Ci troviamo negli anni formativi del mondo moderno e l’impronta rinascimentale di questo luogo è così forte d’aver meritato alla città l’iscrizione alle liste dei patrimoni Unesco; il palazzo è uno dei più alti esempi di architettura rinascimentale ed è proprio un luogo che come non mai fa riferimento alle fonti architettoniche dell’Antico. Questo palazzo in cui c’è tutto in cui si potrebbe vivere continuamente all’interno con un confronto con l’esterno fatto di prospettive di finestre di paesaggi aperti. Ecco questa idea del tutto innovativa di un nuovo modo di abitare direi che èquello che cmi ispira questo coraggio questa capacità innovativa questa idea tutta federiciana di un mondo dove il mondo delle idee era poi ciò che guidava l’azione giusta del condottiero Quindi direi che è un luogo che è pieno di coraggio ed innovazione

E’ d’accordo con chi desidera per questo tempo così difficile (non eravamo messi bene nemmeno prima di questa emergenza mondiale) una sorta di nuovo Umanesimo?
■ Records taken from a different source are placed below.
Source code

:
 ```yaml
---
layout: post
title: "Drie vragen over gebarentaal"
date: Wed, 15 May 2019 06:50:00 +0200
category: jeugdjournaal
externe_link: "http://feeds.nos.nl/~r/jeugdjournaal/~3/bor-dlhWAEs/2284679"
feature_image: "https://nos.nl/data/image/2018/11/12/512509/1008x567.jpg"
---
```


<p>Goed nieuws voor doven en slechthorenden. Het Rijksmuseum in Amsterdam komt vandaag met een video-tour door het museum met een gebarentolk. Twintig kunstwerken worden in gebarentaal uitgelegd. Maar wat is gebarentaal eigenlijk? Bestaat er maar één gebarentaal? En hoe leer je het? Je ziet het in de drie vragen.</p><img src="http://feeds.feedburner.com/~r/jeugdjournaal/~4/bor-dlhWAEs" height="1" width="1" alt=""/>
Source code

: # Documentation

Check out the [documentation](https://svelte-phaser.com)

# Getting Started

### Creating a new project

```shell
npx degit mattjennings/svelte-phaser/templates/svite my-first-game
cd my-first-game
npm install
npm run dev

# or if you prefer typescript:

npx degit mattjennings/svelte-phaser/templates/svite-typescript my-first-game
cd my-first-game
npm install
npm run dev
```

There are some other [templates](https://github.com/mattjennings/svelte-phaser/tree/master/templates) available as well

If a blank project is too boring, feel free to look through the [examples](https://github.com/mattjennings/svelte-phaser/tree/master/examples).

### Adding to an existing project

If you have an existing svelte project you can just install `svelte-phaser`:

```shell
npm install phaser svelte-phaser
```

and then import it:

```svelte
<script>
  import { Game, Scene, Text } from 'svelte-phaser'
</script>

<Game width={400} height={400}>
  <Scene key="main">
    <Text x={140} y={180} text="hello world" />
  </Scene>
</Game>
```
Assolutamente sì, sono d’accordo. Un Umanesimo che non può naturalmente prescindere dal ruolo centrale della cultura nell’identificazione di un nuovo rapporto fra esseri umani esseri umani che non possono che essere arricchiti, nutriti dal loro passato, da loro passato culturale e dal passato artistico. Noi abbiamo bisogno di arte, di pensare che l’arte è forse l’unico pensiero trascendente realmente visibile, ciò che permette all’uomo di rendere visibile le sue le sue aspirazioni intime. Quindi sì abbiamo bisogno di un nuovo Umanesimo!